-- Input data --
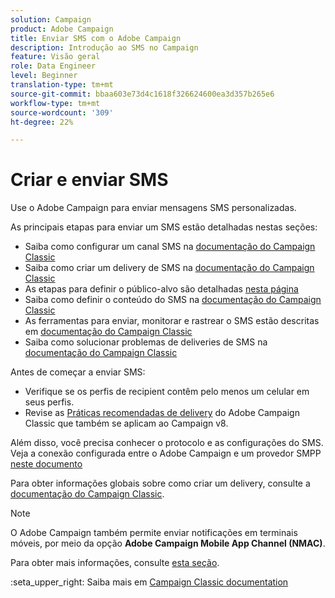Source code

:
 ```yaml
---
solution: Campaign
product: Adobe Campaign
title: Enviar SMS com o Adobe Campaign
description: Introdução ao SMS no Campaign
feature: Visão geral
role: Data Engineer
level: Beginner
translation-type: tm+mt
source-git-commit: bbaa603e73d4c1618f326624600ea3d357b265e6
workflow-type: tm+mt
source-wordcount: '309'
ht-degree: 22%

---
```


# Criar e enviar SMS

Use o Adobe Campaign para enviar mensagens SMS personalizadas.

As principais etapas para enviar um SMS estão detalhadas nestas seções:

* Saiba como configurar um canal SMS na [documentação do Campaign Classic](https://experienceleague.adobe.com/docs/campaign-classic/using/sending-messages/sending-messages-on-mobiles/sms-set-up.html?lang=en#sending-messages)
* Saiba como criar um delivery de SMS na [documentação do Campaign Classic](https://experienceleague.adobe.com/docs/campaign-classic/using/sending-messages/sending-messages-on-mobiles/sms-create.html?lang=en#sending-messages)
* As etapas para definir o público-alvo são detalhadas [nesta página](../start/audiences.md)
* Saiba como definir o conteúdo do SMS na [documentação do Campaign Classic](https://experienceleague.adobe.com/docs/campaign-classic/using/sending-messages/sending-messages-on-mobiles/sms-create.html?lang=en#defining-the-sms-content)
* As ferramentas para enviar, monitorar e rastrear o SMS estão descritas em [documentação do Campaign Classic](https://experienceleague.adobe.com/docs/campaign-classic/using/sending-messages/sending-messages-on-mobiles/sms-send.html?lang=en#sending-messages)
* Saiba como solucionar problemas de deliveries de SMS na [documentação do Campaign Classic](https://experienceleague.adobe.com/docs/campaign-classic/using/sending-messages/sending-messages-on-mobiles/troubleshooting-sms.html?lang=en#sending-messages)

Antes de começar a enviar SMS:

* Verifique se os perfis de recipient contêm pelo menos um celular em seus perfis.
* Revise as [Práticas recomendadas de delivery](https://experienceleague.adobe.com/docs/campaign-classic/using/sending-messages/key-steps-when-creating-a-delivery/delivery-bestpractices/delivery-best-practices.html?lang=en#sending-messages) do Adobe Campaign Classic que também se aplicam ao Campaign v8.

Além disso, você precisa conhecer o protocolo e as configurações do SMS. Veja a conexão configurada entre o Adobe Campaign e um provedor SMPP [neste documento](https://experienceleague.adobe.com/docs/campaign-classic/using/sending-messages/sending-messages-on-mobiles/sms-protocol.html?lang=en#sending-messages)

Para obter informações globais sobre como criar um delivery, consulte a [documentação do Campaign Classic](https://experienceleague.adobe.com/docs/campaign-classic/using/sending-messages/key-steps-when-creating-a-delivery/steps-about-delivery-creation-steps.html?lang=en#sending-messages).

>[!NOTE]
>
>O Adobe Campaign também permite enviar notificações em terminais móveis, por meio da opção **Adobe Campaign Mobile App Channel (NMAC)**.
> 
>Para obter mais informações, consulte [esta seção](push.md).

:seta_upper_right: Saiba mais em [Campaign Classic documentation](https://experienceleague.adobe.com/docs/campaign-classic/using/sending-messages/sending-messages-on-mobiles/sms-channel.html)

-- Task instructions --
Each entry above should be printed again word for word, with any picture dropped.

-- Task result --
Source code

:
 ```yaml
---
solution: Campaign
product: Adobe Campaign
title: Enviar SMS com o Adobe Campaign
description: Introdução ao SMS no Campaign
feature: Visão geral
role: Data Engineer
level: Beginner
translation-type: tm+mt
source-git-commit: bbaa603e73d4c1618f326624600ea3d357b265e6
workflow-type: tm+mt
source-wordcount: '309'
ht-degree: 22%

---
```


# Criar e enviar SMS

Use o Adobe Campaign para enviar mensagens SMS personalizadas.

As principais etapas para enviar um SMS estão detalhadas nestas seções:

* Saiba como configurar um canal SMS na [documentação do Campaign Classic](https://experienceleague.adobe.com/docs/campaign-classic/using/sending-messages/sending-messages-on-mobiles/sms-set-up.html?lang=en#sending-messages)
* Saiba como criar um delivery de SMS na [documentação do Campaign Classic](https://experienceleague.adobe.com/docs/campaign-classic/using/sending-messages/sending-messages-on-mobiles/sms-create.html?lang=en#sending-messages)
* As etapas para definir o público-alvo são detalhadas [nesta página](../start/audiences.md)
* Saiba como definir o conteúdo do SMS na [documentação do Campaign Classic](https://experienceleague.adobe.com/docs/campaign-classic/using/sending-messages/sending-messages-on-mobiles/sms-create.html?lang=en#defining-the-sms-content)
* As ferramentas para enviar, monitorar e rastrear o SMS estão descritas em [documentação do Campaign Classic](https://experienceleague.adobe.com/docs/campaign-classic/using/sending-messages/sending-messages-on-mobiles/sms-send.html?lang=en#sending-messages)
* Saiba como solucionar problemas de deliveries de SMS na [documentação do Campaign Classic](https://experienceleague.adobe.com/docs/campaign-classic/using/sending-messages/sending-messages-on-mobiles/troubleshooting-sms.html?lang=en#sending-messages)

Antes de começar a enviar SMS:

* Verifique se os perfis de recipient contêm pelo menos um celular em seus perfis.
* Revise as [Práticas recomendadas de delivery](https://experienceleague.adobe.com/docs/campaign-classic/using/sending-messages/key-steps-when-creating-a-delivery/delivery-bestpractices/delivery-best-practices.html?lang=en#sending-messages) do Adobe Campaign Classic que também se aplicam ao Campaign v8.

Além disso, você precisa conhecer o protocolo e as configurações do SMS. Veja a conexão configurada entre o Adobe Campaign e um provedor SMPP [neste documento](https://experienceleague.adobe.com/docs/campaign-classic/using/sending-messages/sending-messages-on-mobiles/sms-protocol.html?lang=en#sending-messages)

Para obter informações globais sobre como criar um delivery, consulte a [documentação do Campaign Classic](https://experienceleague.adobe.com/docs/campaign-classic/using/sending-messages/key-steps-when-creating-a-delivery/steps-about-delivery-creation-steps.html?lang=en#sending-messages).

>[!NOTE]
>
>O Adobe Campaign também permite enviar notificações em terminais móveis, por meio da opção **Adobe Campaign Mobile App Channel (NMAC)**.
> 
>Para obter mais informações, consulte [esta seção](push.md).

:seta_upper_right: Saiba mais em [Campaign Classic documentation](https://experienceleague.adobe.com/docs/campaign-classic/using/sending-messages/sending-messages-on-mobiles/sms-channel.html)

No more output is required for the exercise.